WINSTON-SALEM, N.C. (AP) – Jon Abbate draws his strength and inspiration from the number 5.

Wake Forest’s grieving star linebacker switched his jersey from 40 to 5 this season. And before the fourth quarter of every game, Abbate and the Demon Deacons raise five fingers skyward.

That way, they never forget their biggest fan – Abbate’s late 15-year-old brother Luke, whose death nine months ago wound up pulling the team even tighter than they thought possible.

“When you’re on a team, and something like this happens, it’s not only you,” Abbate said. “It’s also your teammates who deal with it almost as much, just because you are a family.”

The pain of losing the brother who idolized him has fueled Abbate and the 16th-ranked Demon Deacons during the best season in school history – and to a berth in Saturday’s Atlantic Coast Conference title game against Georgia Tech.

“That really is a testimony to the kind of guy he is,” quarterback Riley Skinner said. “To have something like that happen to his family and in his life, his family used that as motivation and not let that bring him down. He knows his brother’s in a good place with the Lord, and now all he wants to do is play for him.

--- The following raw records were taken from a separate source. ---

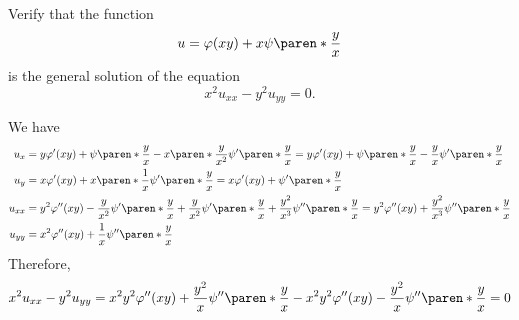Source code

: \documentclass[11pt]{penrose}
\begin{document}
\begin{problem}{5}
    Verify that the function
    \begin{equation*}
        u = \varphi(xy) + x \psi\paren*{\frac{y}{x}}
    \end{equation*}
    is the general solution of the equation
    \begin{equation*}
        x^2 u_{xx} - y^2 u_{yy} = 0.
    \end{equation*}

    \solution We have
    \begin{align*}
        u_{x} &= y \varphi'(xy) + \psi\paren*{\frac{y}{x}} - x \paren*{\frac{y}{x^2}} \psi'\paren*{\frac{y}{x}} = y \varphi'(xy) + \psi\paren*{\frac{y}{x}} - \frac{y}{x} \psi'\paren*{\frac{y}{x}}\\
        u_{y} &= x \varphi'(xy) + x \paren*{\frac{1}{x}} \psi'\paren*{\frac{y}{x}} = x \varphi'(xy) + \psi'\paren*{\frac{y}{x}}\\
        u_{xx} &= y^2 \varphi''(xy) - \frac{y}{x^2} \psi'\paren*{\frac{y}{x}} + \frac{y}{x^2} \psi'\paren*{\frac{y}{x}} + \frac{y^2}{x^3} \psi''\paren*{\frac{y}{x}}
        = y^2 \varphi''(xy) + \frac{y^2}{x^3} \psi''\paren*{\frac{y}{x}}\\
        u_{yy} &= x^2 \varphi''(xy) + \frac{1}{x} \psi''\paren*{\frac{y}{x}}
    \end{align*}
    Therefore,
    \begin{equation*}
        x^2 u_{xx} - y^2 u_{yy} = x^2 y^2 \varphi''(xy) + \frac{y^2}{x} \psi''\paren*{\frac{y}{x}} - x^2 y^2 \varphi''(xy) - \frac{y^2}{x} \psi''\paren*{\frac{y}{x}} = 0
    \end{equation*}
\end{problem}
\end{document}
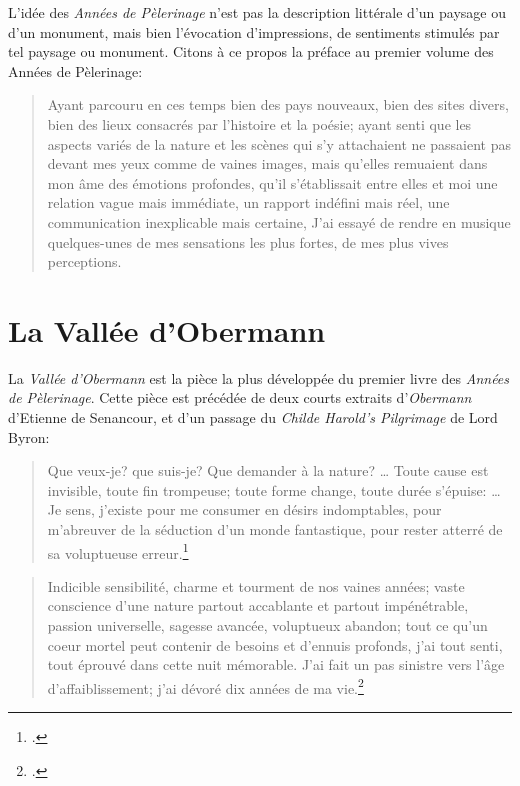 \documentclass[11pt,a4paper]{scrartcl}
\begin{document}
L'idée des \emph{Années de Pèlerinage} n'est pas la description littérale d'un paysage ou d'un monument, mais bien l'évocation
d'impressions, de sentiments stimulés par tel paysage ou monument. Citons à ce propos la préface au premier volume
des Années de Pèlerinage:
\begin{quote}
Ayant parcouru en ces temps bien des pays nouveaux, bien des sites divers, bien des
lieux consacrés par l'histoire et la poésie; ayant senti que les aspects variés de la nature et les scènes qui s'y 
attachaient ne passaient pas devant mes yeux comme de vaines images, mais qu'elles remuaient dans mon âme
des émotions profondes, qu'il s'établissait entre elles et moi une relation vague mais immédiate, un rapport
indéfini mais réel, une communication inexplicable mais certaine, J'ai essayé de rendre en musique
quelques-unes de mes sensations les plus fortes, de mes plus vives perceptions.
\end{quote}


\section{La Vallée d'Obermann}


La \emph{Vallée d'Obermann} est la pièce la plus développée du premier livre des \emph{Années de Pèlerinage}.
Cette pièce est précédée de deux courts extraits d'\emph{Obermann} d'Etienne de Senancour, et d'un passage du
\emph{Childe Harold's Pilgrimage} de Lord Byron:
\begin{quote}
Que veux-je? que suis-je? Que demander à la nature? \ldots{} Toute cause est invisible, toute fin trompeuse;
toute forme change, toute durée s'épuise: \ldots{} Je sens, j'existe pour me consumer en désirs indomptables,
pour m'abreuver de la séduction d'un monde fantastique, pour rester atterré de sa voluptueuse erreur.\footcite[Lettre 63 \emph{in}][]{senancour1984}
\end{quote}


\begin{quote}Indicible sensibilité, charme et tourment de nos vaines années; vaste conscience d'une nature partout accablante
et partout impénétrable, passion universelle, sagesse avancée, voluptueux abandon; tout
ce qu'un coeur mortel peut contenir de besoins et d'ennuis profonds, j'ai tout senti, tout éprouvé dans cette nuit mémorable.
J'ai fait un pas sinistre vers l'âge d'affaiblissement; j'ai dévoré dix années de ma vie.\footcite[Lettre 4 \emph{in}][]{senancour1984}\end{quote}
\end{document}
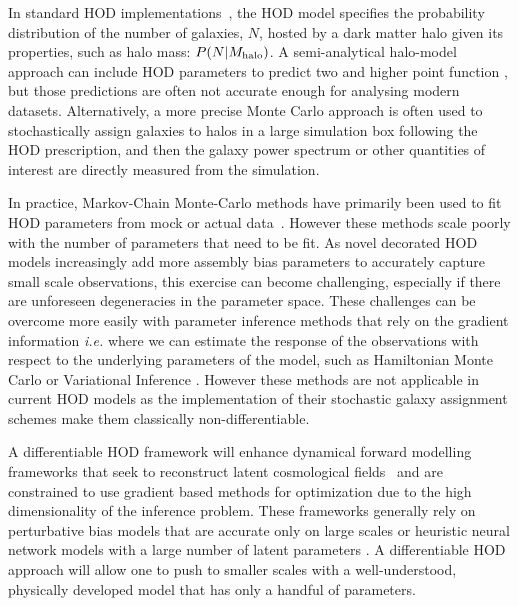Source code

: \documentclass[a4paper,usenatbib]{mnras}
\newcommand{\CH}[1]{{\color{green}CH: #1}}
\begin{document}
In standard HOD implementations~\citep[\emph{e.g}][]{2005zheng},  %
the HOD model specifies the probability distribution of the number
of galaxies, $N$, hosted by a dark matter halo given its properties, such as halo 
mass: $P(N|M_{\rm halo})$. A semi-analytical halo-model approach can include HOD parameters to predict two and higher point function \citep{cooray2002}, but those predictions are often not accurate 
enough for analysing modern datasets. Alternatively, a more precise Monte Carlo approach is often used to stochastically assign galaxies to halos in a large simulation box following the HOD prescription, and then the galaxy power spectrum or other quantities of interest are directly measured from the simulation. 

In practice, Markov-Chain Monte-Carlo methods have primarily been 
used to fit HOD parameters from mock or actual data~\citep[\emph{e.g.}][]{white2011, rodriguez-torres2016, sinha2018}. However these methods scale poorly with the number of parameters that need to be fit.
As novel decorated HOD models increasingly add more assembly bias parameters to accurately capture small scale observations,
this exercise can become challenging, especially if there are unforeseen degeneracies in the parameter space.
These challenges can be overcome more easily with parameter inference methods that rely on the gradient information 
\emph{i.e.} where we can estimate the response of the observations with respect to the underlying parameters of the model,
such as Hamiltonian Monte Carlo \citep{1987PhLB..195..216D} or Variational Inference \citep{peterson1987mean,2003PhDT.......250B,2016arXiv160100670B}.
However these methods are not applicable in current HOD models as the implementation of their stochastic galaxy assignment schemes make them classically non-differentiable. 

A differentiable HOD framework will enhance dynamical forward modelling frameworks that seek to reconstruct latent cosmological fields~\citep[\emph{e.g.}][]{2017JCAP...12..009S}
and are constrained to use gradient based methods for optimization due to the high dimensionality of the inference problem.
These frameworks generally rely on perturbative bias models that are accurate only on large scales \citep{Schmidt18, Modi19} 
or heuristic neural network models with a large number of latent parameters \citep{2018JCAP...10..028M}.
A differentiable HOD approach will allow one to push to smaller scales with a well-understood, physically developed model that has only a handful of parameters.
\end{document}
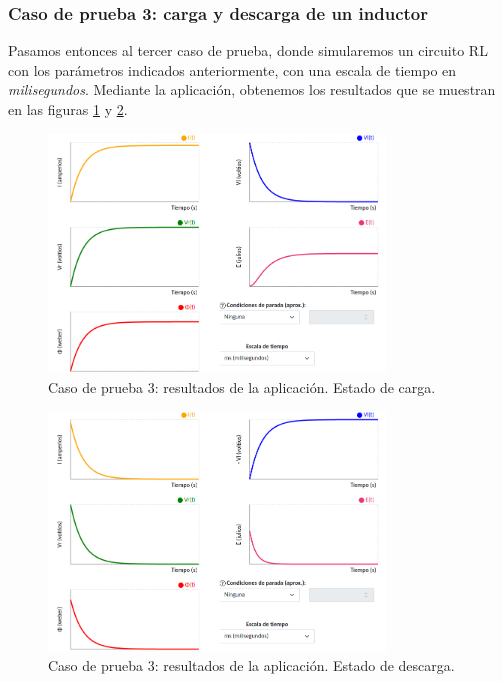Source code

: \documentclass[../main.tex]{subfiles}
\begin{document}
\subsubsection{Caso de prueba 3: carga y descarga de un inductor}
Pasamos entonces al tercer caso de prueba, donde simularemos un circuito RL con los parámetros indicados anteriormente, con una escala de tiempo en \textit{milisegundos}. Mediante la aplicación, obtenemos los resultados que se muestran en las figuras \ref{fig::cp3-app} y \ref{fig::cp3.1-app}.

\begin{figure}[!h]
    \centering
    \includegraphics[width=0.8\textwidth]{images/cp3-1.PNG}
    \caption{Caso de prueba 3: resultados de la aplicación. Estado de carga.}
    \label{fig::cp3-app}
\end{figure}

\begin{figure}[!h]
    \centering
    \includegraphics[width=0.8\textwidth]{images/cp3-1.1.PNG}
    \caption{Caso de prueba 3: resultados de la aplicación. Estado de descarga.}
    \label{fig::cp3.1-app}
\end{figure}
\end{document}
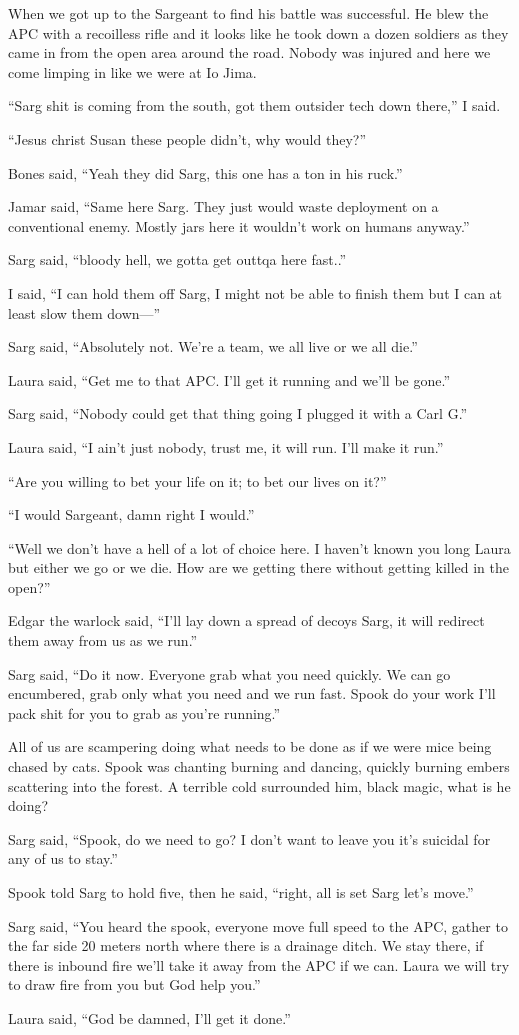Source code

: When we got up to the Sargeant to find his battle was successful. He blew the APC with a recoilless rifle and it looks like he took down a dozen soldiers as they came in from the open area around the road. Nobody was injured and here we come limping in like we were at Io Jima.

``Sarg shit is coming from the south, got them outsider tech down there,'' I said.

``Jesus christ Susan these people didn't, why would they?''

Bones said, ``Yeah they did Sarg, this one has a ton in his ruck.''

Jamar said, ``Same here Sarg. They just would waste deployment on a conventional enemy. Mostly jars here it wouldn't work on humans anyway.''

Sarg said, ``bloody hell, we gotta get outtqa here fast..''

I said, ``I can hold them off Sarg, I might not be able to finish them but I can at least slow them down---''

Sarg said, ``Absolutely not. We're a team, we all live or we all die.''

Laura said, ``Get me to that APC. I'll get it running and we'll be gone.''

Sarg said, ``Nobody could get that thing going I plugged it with a Carl G.''

Laura said, ``I ain't just nobody, trust me, it will run. I'll make it run.''

``Are you willing to bet your life on it; to bet our lives on it?''

``I would Sargeant, damn right I would.''

``Well we don't have a hell of a lot of choice here. I haven't known you long Laura but either we go or we die. How are we getting there  without getting killed in the open?''

Edgar the warlock said, ``I'll lay down a spread of decoys Sarg, it will redirect them away from us as we run.''

Sarg said, ``Do it now. Everyone grab what you need quickly. We can go encumbered, grab only what you need and we run fast. Spook do your work I'll pack shit for you to grab as you're running.''

All of us are scampering doing what needs to be done as if we were mice being chased by cats. Spook was chanting burning and dancing, quickly burning embers scattering into the forest. A terrible cold surrounded him, black magic, what is he doing?

Sarg said, ``Spook, do we need to go? I don't want to leave you it's suicidal for any of us to stay.''

Spook told Sarg to hold five, then he said, ``right, all is set Sarg let's move.''

Sarg said, ``You heard the spook, everyone move full speed to the APC, gather to the far side 20 meters north where there is a drainage ditch. We stay there, if there is inbound fire we'll take it away from the APC if we can. Laura we will try to draw fire from you but God help you.''

Laura said, ``God be damned, I'll get it done.''


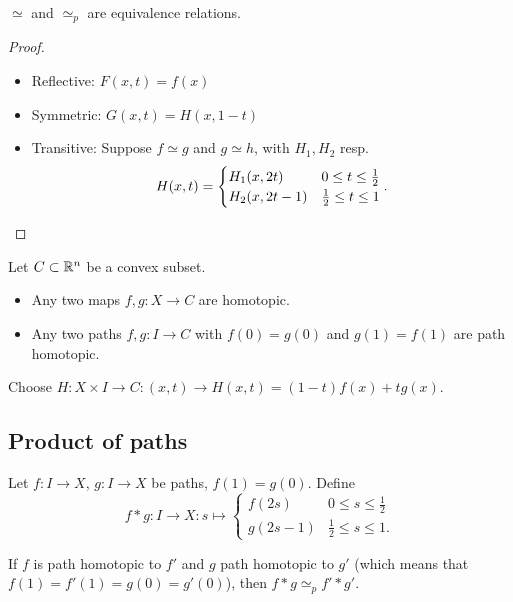 \begin{lemma}
    $\simeq$ and  $\simeq_p$ are equivalence relations.
\end{lemma}
\begin{proof}
    \leavevmode
    \begin{itemize}
        \item Reflective: $F(x, t) = f(x)$
        \item Symmetric: $G(x, t) = H(x, 1-t)$ 
        \item Transitive:  Suppose $f \simeq g$ and  $g \simeq h$, with  $H_1, H_2$ resp.
            \[
                H(x, t) = \begin{cases}
                    H_1(x, 2t) & 0 \le t \le  \frac{1}{2}\\
                    H_2(x, 2t-1) & \frac{1}{2} \le  t \le  1
                \end{cases}
            . \qedhere
        \] 
    \end{itemize}
\end{proof}


\begin{eg}
   Let $C \subset \mathbb{R}^n$ be a convex subset.
   \begin{itemize}
       \item Any two maps $f, g: X \to C$ are homotopic.
       \item Any two paths $f, g: I \to  C$ with $f(0) = g(0)$ and  $g(1) = f(1)$ are path homotopic.
   \end{itemize}

   Choose $H: X \times I \to  C: (x, t) \to  H(x, t) = (1-t) f(x) + t g(x)$.
\end{eg}


\subsection*{Product of paths}
Let $f: I\to X$, $g: I \to X$ be paths, $f(1) = g(0)$.
Define  \[
    f*g: I \to X: s \mapsto \begin{cases}
        f(2s) & 0 \le  s \le  \frac{1}{2}\\
        g(2s - 1) & \frac{1}{2}\le s\le 1.
\end{cases}
\]
\begin{remark}
    If $f$ is path homotopic to $f'$ and $g$ path homotopic to $g'$ (which means that $f(1) = f'(1) = g(0) = g'(0)$), then $f * g \simeq_p f' * g'$.
\end{remark}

That’s pretty encouraging, and it makes you want to do it, too.”

For years, Luke was a fixture in the Wake Forest post-game locker room, where he’d always ask the Demon Deacons for their gloves. A receiver and linebacker at Harrison High School in Kennesaw, Ga., the younger Abbate wore jersey No. 5 with pride.

Then, on Feb. 13, everything changed. Luke was riding home from lacrosse practice with four teammates when their car crashed. He died the next day.

“It’s been a roller-coaster ride ever since it happened,” Abbate said. “You think you’re doing good, and then all of a sudden you’ll get a memory or something will remind you of him, and you just break down.”

As Abbate mourned, he found comfort on the football field, the 100-yard-long common ground he and Luke shared.

He dedicated the season to his brother, switched his jersey number to honor his memory, channeled that grief into his play and galvanized the teammates who loved his brother almost as much as he still does.

“The way it’s changed me is to not only to lead as a football player, and not only as a teammate on the football field, but as a teammate off the field,” said Abbate, a junior and three-year starter who leads the team in tackles. “To be there for people in certain circumstances like this. Just every day in life, to be there for people when they need to talk. It’s just taught me to not only be there for people in football, but for other reasons.”

The Demon Deacons have grown tighter, drawing inspiration from the sight of Abbate’s parents at games. Most players attended Luke’s funeral, creating a bond that supersedes football.

“To see his family before every game, things like that, they talk about Luke and they talk about playing for him and he’ll be watching,” Skinner said.

“It really hits you hard, the kind of guy that Jon is and the kind of family that he has. He’s a huge inspiration and he’s a huge leader on our team. Through that and also through the kind of player he is, he’ll give it his all.”

And the Demon Deacons are convinced that nobody would’ve enjoyed their remarkable run more than Luke Abbate.

They say Luke would’ve cherished each of their school-record 10 victories, especially the 24-17 victory over North Carolina that Abbate preserved with an interception in the end zone in the waning seconds.

And no doubt, they insist, Luke would be waiting outside the locker room at Alltel Stadium after the ACC championship game against Georgia Tech, hoping to add more gloves to his collection.

“I think he’d be ecstatic,” Abbate said. “He’d be so pumped up with the way the season has gone.”